P.S. How the heck did you figure out it was me posting under Guest?
P.P.S. Sorry for 'Guest', thought I'd logged in....

----------


## Pravit

> Originally Posted by Pravit  P.S. How the heck did you figure out it was me posting under Guest?
> P.P.S. Sorry for 'Guest', thought I'd logged in....

 Oh, I have my ways, Mr. VendingMachine   ::   I'm glad you haven't left us.

----------


## Mihkkal

"I mock you while stealing your boat!"  
"Jeg gjoer narr av deg, mens jeg stjeler baaten din". 
Pressure on the sentance is on "narr" and "stjeler baaten". 
Oslo pronounciation: "Yae yor narr av dae, mens yae sty*e*ler b*aw*ten dinn"
"A" sounds like in English "car". 
"ae" is like the English diphtong.
Tone: Strange, difficult to explain. 
Northern pronounciation (the beautiful one   ::  ):
"A yor n_a_rr _a_ da, mens a sty*a*l b*aw*tn dinn"
"A" sounds like in English "have", except the ones marked in italic (which is like "car").
"ae" is like the english diphtong.
Tone: pressure is always on the first syllable of the word (_stya_l _baw_ten). 
"R" like in Russian soft R (though more like German in Western dialects). 
But why is this useful, I wonder?   ::

----------


## VendingMachine

OK, let's get this over with, once and for all. I showed your bokmaal brainfarts to a Norwegian friend of mine and you know what he said? Written by a first generation Croatian immigrant! He-he-he. That's it, you can say whatever you wish, you haven't fooled me. You're not a Norwegian, period. Say what you wish, you won't convince me. 
As for my posting that quote from Satyricon, it was only because I wanted to post something decent and Norwegian here, it is, after all, a Norwegian subgroup. You turned this into a silly slanging match. 
As for my calling you a Lapp, no, I never did any research into it, seemed a very natural thing for me as there are Lapps in Russia all right and they are often descriminated against which is a shame, really, they're are such a nice people actually, my ex gf's grandma was a Lapp and she was a very nice old lady. Anyway, I don't understand your reaction at being called that - it's what you are, innit? You're a Lapp, aren't you, or so you claim to be, right? (Not that I believed you for a second, according to my friend you're not a Lapp). You said so yourself. I mean, there's a lot of racism going on around the world and it's a terrible thing, but for crying out loud, since when is it a racist thing to call someone by their proper name? If you refered to me as a Russian this or Russian that, would I ever object to the use of the word Russian? Would I ever?
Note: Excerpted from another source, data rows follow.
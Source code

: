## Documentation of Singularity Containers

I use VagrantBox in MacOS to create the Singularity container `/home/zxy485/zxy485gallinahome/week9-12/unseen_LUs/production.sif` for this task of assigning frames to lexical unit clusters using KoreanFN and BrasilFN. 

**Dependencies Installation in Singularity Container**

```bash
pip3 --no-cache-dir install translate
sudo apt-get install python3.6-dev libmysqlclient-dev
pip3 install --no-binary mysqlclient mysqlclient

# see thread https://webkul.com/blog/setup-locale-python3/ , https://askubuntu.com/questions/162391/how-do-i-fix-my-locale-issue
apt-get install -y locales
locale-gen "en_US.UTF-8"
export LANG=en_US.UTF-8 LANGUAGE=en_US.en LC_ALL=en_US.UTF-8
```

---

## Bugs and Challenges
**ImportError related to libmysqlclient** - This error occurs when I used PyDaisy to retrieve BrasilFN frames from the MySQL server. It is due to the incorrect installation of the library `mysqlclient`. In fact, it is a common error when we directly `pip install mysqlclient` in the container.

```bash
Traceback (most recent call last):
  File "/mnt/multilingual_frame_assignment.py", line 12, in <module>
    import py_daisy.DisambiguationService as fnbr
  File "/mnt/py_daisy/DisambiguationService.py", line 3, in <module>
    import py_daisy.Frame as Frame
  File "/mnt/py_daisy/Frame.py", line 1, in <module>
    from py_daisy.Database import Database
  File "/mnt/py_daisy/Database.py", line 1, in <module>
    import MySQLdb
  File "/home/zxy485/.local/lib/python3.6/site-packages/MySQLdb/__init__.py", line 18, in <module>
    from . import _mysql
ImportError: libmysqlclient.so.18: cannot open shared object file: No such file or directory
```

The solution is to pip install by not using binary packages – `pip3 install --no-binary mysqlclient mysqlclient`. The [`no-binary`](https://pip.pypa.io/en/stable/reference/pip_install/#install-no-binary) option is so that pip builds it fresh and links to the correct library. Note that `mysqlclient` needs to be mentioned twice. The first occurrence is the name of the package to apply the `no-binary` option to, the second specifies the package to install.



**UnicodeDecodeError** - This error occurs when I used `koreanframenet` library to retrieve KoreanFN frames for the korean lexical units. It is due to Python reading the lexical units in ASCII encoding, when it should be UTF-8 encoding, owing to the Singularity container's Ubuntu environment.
I might object to 'this' or to 'that' but that's another story.You know, one sometimes wonders, isn't 95% of all this so-called racism nothing but the kicking up of stink by a bunch of people who do nothing but overreact whenever there's an apportunity to do so? I don't care how the word Lapp sounds in Norway, I was speaking English at the time. And before you tell me that I should've considered the potentiality of it being offensive in Norwegian, Zulu, or Swahili, let me tell you this - the Russian word for 'afro American' is 'негр' and buggered if I ever say 'черный' in Russian, because 'негр' is not offensive in Russian and I don't give a toss when speaking Russian that it happens to be very offensive in English. Following your logic the Swedes must stop saying 'jag jobbar' ('I work') for it sounds waaaaaay to dirty in Russian (the 'g' isn't pronounced, and 'j' sounds like the 'y' in 'yes'). Or that Scandinavians should get rid of the word 'fart' (it means 'speed' for those who don't know) because it happens to have a very different meaning in English. You know, your stance is pathetic, you remind me of those angry Turks who hate it that the name of their country happens to coincide with the name of a certain bird in English. Do I may myself clear?  
You've said twice that I should seek professional help with a psychiatrist, well, here's my answer to that - you need some healthy sense of humour injections. I came up on the forum to liven it up with a bunch of nice Norwegian quotes and you started on me! 
I don't suppose tickets to Tromso are all that expensive. If I can afford to fly from St Pete to Bangkok and back once a year, I think I could manage a ticket to Tromso if I needed. 
Now, this is my last post regarding this issue. I've blacklisted you, Mihkkal, so you can post any followup, I'm not bothered. I won't even see it. But know this - you did not fool anyone here. If Norwegian is your mother tongue, I am a Bolshoi Theater ballet dancer. 
P.S.
Of course I accept the fact that not all Norwegians are like the wee pooftas we arrested (actually, my Norwegian mates are just great) - again you are twisting my words, obviously on purpose - I only mentioned those Norwegian benders because I was explaining to you that I knew the meaning of Heia Norge and the context in which one would use it.
P.P.S. As for your Western 'grunnfags' - here in Russia no one takes them seriously, after all they are what the name suggests - 'ground fags', fags (dog ends, cigarette butts) dumped on the ground  :: . Yeah, I know what 'fag' means in Norwegian, I was only joking. Anyway, your Western diplomas cut no ice with employers here. It's common knowledge they are inferior to ours, apart from, perhaps, MBA (which is cr@p anyway) and my IMHO is of the same opinion.

----------


## Линдзи

> "I mock you while stealing your boat!"  
> "Jeg gjoer narr av deg, mens jeg stjeler baaten din". 
> Pressure on the sentance is on "narr" and "stjeler baaten". 
> Oslo pronounciation: "Yae yor narr av dae, mens yae sty*e*ler b*aw*ten dinn"
> "A" sounds like in English "car". 
> "ae" is like the English diphtong.
> Tone: Strange, difficult to explain. 
> Northern pronounciation (the beautiful one   ):
> "A yor n_a_rr _a_ da, mens a sty*a*l b*aw*tn dinn"
> ...

 Awesome.  Thanks.   ::  I have a Norwegian friend.  We go boating.  Need I fill in any more blanks?   ::

----------


## bad manners

> P.S. How the heck did you figure out it was me posting under Guest?

 It really was plain.

----------


## VendingMachine

> Originally Posted by VendingMachine  P.S. How the heck did you figure out it was me posting under Guest?   It really was plain.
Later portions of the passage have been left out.